I stop. For a moment, a distracted moment, I forget what I had said before. I said scientist, didn't I? I think like a scientist? Or did he mean...

I look at him, and he looks at me. An awkward moment of silence passes. Then I laugh, a little flustered, and tell him, "Oh boy, you said 'you think like one', and I just thought..."

He laughs, and I laugh with him.

"Well you're quite open, and not judgmental.

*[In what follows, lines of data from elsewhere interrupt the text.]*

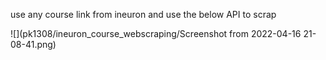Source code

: use any course link from ineuron and use the below API to scrap

![](pk1308/ineuron_course_webscraping/Screenshot from 2022-04-16 21-08-41.png)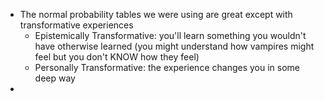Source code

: - The normal probability tables we were using are great except with transformative experiences
	- Epistemically Transformative: you'll learn something you wouldn't have otherwise learned (you might understand how vampires might feel but you don't KNOW how they feel)
	- Personally Transformative: the experience changes you in some deep way
- 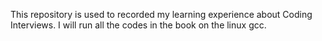 This repository is used to recorded my learning experience about Coding Interviews. I will run all the codes in the book on the linux gcc.
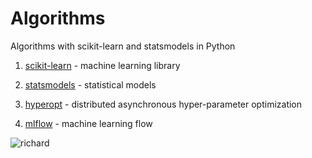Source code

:# Algorithms

Algorithms with scikit-learn and statsmodels in Python

1. [scikit-learn](https://scikit-learn.org/stable/) - machine learning library

2. [statsmodels](https://www.statsmodels.org/stable/index.html) - statistical models

3. [hyperopt](http://hyperopt.github.io/hyperopt/) - distributed asynchronous hyper-parameter optimization

4. [mlflow](https://github.com/mlflow/mlflow) - machine learning flow

![richard](https://media.giphy.com/media/3o6EhJKOFsjqVZniUM/giphy.gif)
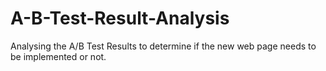 # A-B-Test-Result-Analysis
Analysing the A/B Test Results to determine if the new web page needs to be implemented or not.

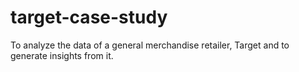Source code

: # target-case-study
To analyze the data of a general merchandise retailer, Target and to generate insights from it.
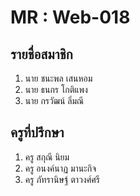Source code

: # MR : Web-018

## รายชื่อสมาชิก

1. นาย ชนะพล เสนหอม
2. นาย ธนกร โกติแพง
3. นาย กรวัฒน์ ลิ่มณี

## ครูที่ปรึกษา

1. ครู สกุณี นิยม
2. ครู อนงค์นาฏ มานะกิจ
3. ครู ภัทรานิษฐ์ ตาวงศ์ศรี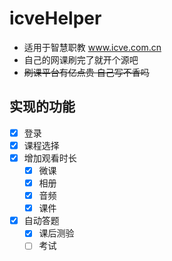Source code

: # icveHelper
* 适用于智慧职教 www.icve.com.cn
* 自己的网课刷完了就开个源吧
* ~~刷课平台有亿点贵 自己写不香吗~~
## 实现的功能
- [x] 登录
- [x] 课程选择
- [x] 增加观看时长
    - [x] 微课
    - [x] 相册
    - [x] 音频
    - [x] 课件 
- [x] 自动答题
    - [x] 课后测验
    - [ ] 考试
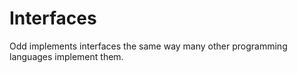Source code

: # Interfaces
Odd implements interfaces the same way many other programming languages implement them.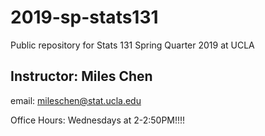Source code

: # 2019-sp-stats131
Public repository for Stats 131 Spring Quarter 2019 at UCLA

## Instructor: Miles Chen

email: mileschen@stat.ucla.edu

Office Hours: Wednesdays at 2-2:50PM!!!!

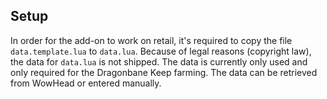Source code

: ## Setup

In order for the add-on to work on retail, it's required to copy the file `data.template.lua` to `data.lua`.
Because of legal reasons (copyright law), the data for `data.lua` is not shipped.
The data is currently only used and only required for the Dragonbane Keep farming.
The data can be retrieved from WowHead or entered manually.
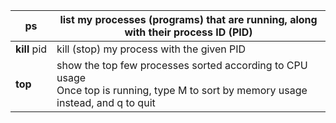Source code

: |**ps**|list my processes (programs) that are running, along with their process ID (PID)|
|---|---|
|**kill** pid|kill (stop) my process with the given PID|
|**top**|show the top few processes sorted according to CPU usage  <br>Once top is running, type M to sort by memory usage instead, and q to quit|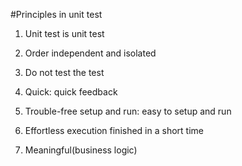 #Principles in unit test

1. Unit test is unit test

2. Order independent and isolated

3. Do not test the test

4. Quick: quick feedback

5. Trouble-free setup and run:  easy to setup and run

6. Effortless execution  finished in a short time

7. Meaningful(business logic)

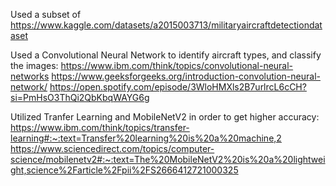 Used a subset of https://www.kaggle.com/datasets/a2015003713/militaryaircraftdetectiondataset 

Used a Convolutional Neural Network to identify aircraft types, and classify the images: 
https://www.ibm.com/think/topics/convolutional-neural-networks
https://www.geeksforgeeks.org/introduction-convolution-neural-network/
https://open.spotify.com/episode/3WloHMXls2B7urlrcL6cCH?si=PmHsO3ThQi2QbKbqWAYG6g

Utilized Tranfer Learning and MobileNetV2 in order to get higher accuracy:
https://www.ibm.com/think/topics/transfer-learning#:~:text=Transfer%20learning%20is%20a%20machine,2
https://www.sciencedirect.com/topics/computer-science/mobilenetv2#:~:text=The%20MobileNetV2%20is%20a%20lightweight,science%2Farticle%2Fpii%2FS2666412721000325


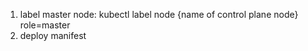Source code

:1. label master node:
   kubectl label node {name of control plane node} role=master
2. deploy manifest
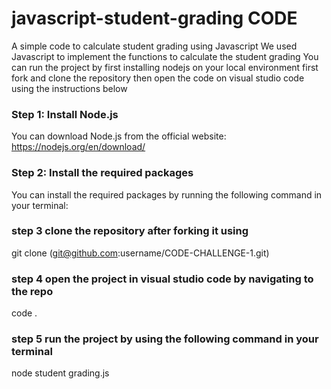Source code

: # javascript-student-grading CODE
A simple code to calculate student grading using Javascript
We used Javascript to implement the functions to calculate the student grading 
You can run the project by first installing nodejs on your local environment
first fork and clone the repository then open the code on visual studio code using the instructions below
### Step 1: Install Node.js
You can download Node.js from the official website: https://nodejs.org/en/download/
### Step 2: Install the required packages
You can install the required packages by running the following command in your terminal:
### step 3 clone the repository after forking it using
git clone (git@github.com:username/CODE-CHALLENGE-1.git)
### step 4 open the project in visual studio code by navigating to the repo
code .
### step 5 run the project by using the following command in your terminal
node student grading.js
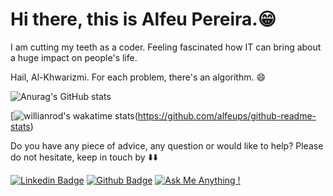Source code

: # Hi there, this is Alfeu Pereira.:grin:

 I am cutting my teeth as a coder. Feeling fascinated how IT can bring about a huge impact on people's life.
 
 Hail, Al-Khwarizmi. For each problem, there's an algorithm. 😄

![Anurag's GitHub stats](https://github-readme-stats.vercel.app/api?username=alfeups&show_icons=true&theme=prussian)

[![willianrod's wakatime stats](https://github-readme-stats.vercel.app/api/wakatime?username=alfeups])(https://github.com/alfeups/github-readme-stats)




Do you have any piece of advice, any question or would like to help?
Please do not hesitate, keep in touch by :arrow_down::arrow_down:

[![Linkedin Badge](https://img.shields.io/badge/-LinkedIn-blue?style=flat-square&logo=Linkedin&logoColor=white&link=https://www.linkedin.com/in/alfeups//)](https://www.linkedin.com/in/alfeups/)
[![Github Badge](https://img.shields.io/badge/-Github-000?style=flat-square&logo=Github&logoColor=white&link=https://github.com/alfeups)](https://github.com/alfeups)
[![Ask Me Anything !](https://img.shields.io/badge/Ask%20me-anything-1abc9c.svg)](https://www.linkedin.com/in/alfeups/)
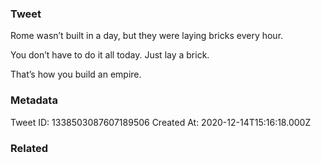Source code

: ### Tweet
Rome wasn’t built in a day, but they were laying bricks every hour.

You don’t have to do it all today. Just lay a brick. 

That’s how you build an empire.

### Metadata
Tweet ID: 1338503087607189506
Created At: 2020-12-14T15:16:18.000Z

### Related

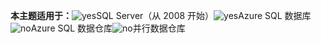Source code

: <Token>**本主题适用于：**![yes](../includes/media/yes.png)SQL Server（从 2008 开始）![yes](../includes/media/yes.png)Azure SQL 数据库![no](../includes/media/no.png)Azure SQL 数据仓库![no](../includes/media/no.png)并行数据仓库 </Token>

If you're a scientist, you can't be judgmental. Some people kind of doubt why I wrote this book. I was driven by the scientist in me. I want to know what is really going on. And of course, narcissism."

"I have a bit of that myself," I say.

He smiles, and nods. He tries to get the check, but I insist he did me a favor by letting me interview him, and refuse to let him pay. He relents, and of course the thought occurs, for a brief moment -- was I just manipulated into paying the bill? No, that's silly. He was being very polite by offering. I'm projecting, clearly.

I walk out into the parking lot. It's a landscape of forgettable, urban pedestrian types sitting in chairs sipping frappucinos or walking through the parking lot. I wonder about their inner states, their squirming brains. I wonder what a city-block-sized brain scan might show if I could take a snapshot of this scene around me. I wonder if there are predators near me. Here. Now. I wonder if they're violent, or simply manipulative.

I meet eyes. I can't read them. I wonder if they can read me. And I wonder what choices they will make. Like storms, people's brains seem concocted by a combination of neurochemistry, chance, determinism, and outside influences. Winds from foreign lands, local pressure systems in their heads, all conspire to create them. I wonder how much choice we have in this creation. The tempest whirls in a widening gyre. Sometimes, the storm explodes. But not here. Not today.